Para que não haja dúvidas:
- Não apoiaremos nenhuma forma de censura.
- Não existe processo tampouco haverá.
- Nós continuaremos a apoiar, como sempre fizemos, toda e qualquer pesquisa acadêmica. Temos orgulho de todas as ações que estamos realizando e promovendo, não só na empresa e ecossistema, mas em todo debate social.
Vamos aos fatos:
- O Grupo Carrefour Brasil pautou e pauta suas ações pela total transparência. Exatamente por isso lançamos o site www.naovamosesquecer.com.br e realizamos um amplo fórum sobre a luta antirracista onde expusemos todas as nossas ações e aprendizagem dos últimos meses, além de lançarmos uma cláusula antirracista para os fornecedores.
- Desde o início expusemos as ações em diversos fóruns, que foram acompanhados por muitos pesquisadores e estudiosos do tema.
- Consideramos que podemos contribuir cada vez mais para o debate, esclarecer dúvidas e aprender com as sugestões toda vez que formos procurados por qualquer pesquisador, acadêmico ou defensor da causa antirracista, coisa que não ocorreu por parte dos autores. Não se trata de precisar de consentimento, se trata de oferecer as melhores informações para o público. Quem ganha com isso é a luta antirracista.

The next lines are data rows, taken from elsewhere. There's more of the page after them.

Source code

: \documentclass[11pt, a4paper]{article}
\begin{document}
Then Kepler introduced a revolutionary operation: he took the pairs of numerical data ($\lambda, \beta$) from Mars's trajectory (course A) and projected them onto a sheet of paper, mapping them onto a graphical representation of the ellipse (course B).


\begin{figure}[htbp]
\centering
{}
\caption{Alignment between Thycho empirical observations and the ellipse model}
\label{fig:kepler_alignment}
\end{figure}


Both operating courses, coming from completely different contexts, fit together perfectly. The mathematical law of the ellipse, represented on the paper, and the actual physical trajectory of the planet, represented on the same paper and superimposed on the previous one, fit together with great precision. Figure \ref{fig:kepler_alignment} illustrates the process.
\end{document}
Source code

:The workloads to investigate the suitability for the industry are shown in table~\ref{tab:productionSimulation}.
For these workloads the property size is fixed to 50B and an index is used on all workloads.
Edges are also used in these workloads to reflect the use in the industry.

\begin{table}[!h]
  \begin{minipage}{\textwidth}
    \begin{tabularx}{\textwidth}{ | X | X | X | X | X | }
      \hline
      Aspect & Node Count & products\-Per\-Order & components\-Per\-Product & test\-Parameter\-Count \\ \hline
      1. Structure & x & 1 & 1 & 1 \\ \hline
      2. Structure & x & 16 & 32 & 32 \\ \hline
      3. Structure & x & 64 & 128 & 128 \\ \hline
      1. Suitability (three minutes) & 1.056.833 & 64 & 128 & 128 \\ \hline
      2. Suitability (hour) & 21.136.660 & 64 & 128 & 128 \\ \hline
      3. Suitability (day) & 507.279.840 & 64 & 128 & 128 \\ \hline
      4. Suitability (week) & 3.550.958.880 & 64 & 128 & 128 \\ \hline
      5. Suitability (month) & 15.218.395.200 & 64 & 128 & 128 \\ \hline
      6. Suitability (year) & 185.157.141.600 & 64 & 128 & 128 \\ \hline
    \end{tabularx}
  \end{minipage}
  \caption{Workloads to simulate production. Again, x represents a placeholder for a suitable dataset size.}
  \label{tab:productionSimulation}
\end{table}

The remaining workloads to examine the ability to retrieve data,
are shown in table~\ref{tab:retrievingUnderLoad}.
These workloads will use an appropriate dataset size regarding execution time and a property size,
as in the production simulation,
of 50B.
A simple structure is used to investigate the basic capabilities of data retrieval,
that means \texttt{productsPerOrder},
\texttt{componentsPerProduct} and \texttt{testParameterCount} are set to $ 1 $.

Quem ameaça de processo ou defende a censura não se compromete com um edital focado na realização de pesquisas, além de fazer um investimento em educação – R$ 68 milhões somente em bolsas de estudo para pessoas negras.
Esperamos que todas as mudanças que temos realizado em prol da causa antirracista nos últimos meses sejam objeto de inúmeras pesquisas para que a sociedade saiba e evolua a partir do ocorrido e também para que possamos aprender com quem faz a ciência.
Nosso compromisso é com a liberdade, transparência e com a luta antirracista.”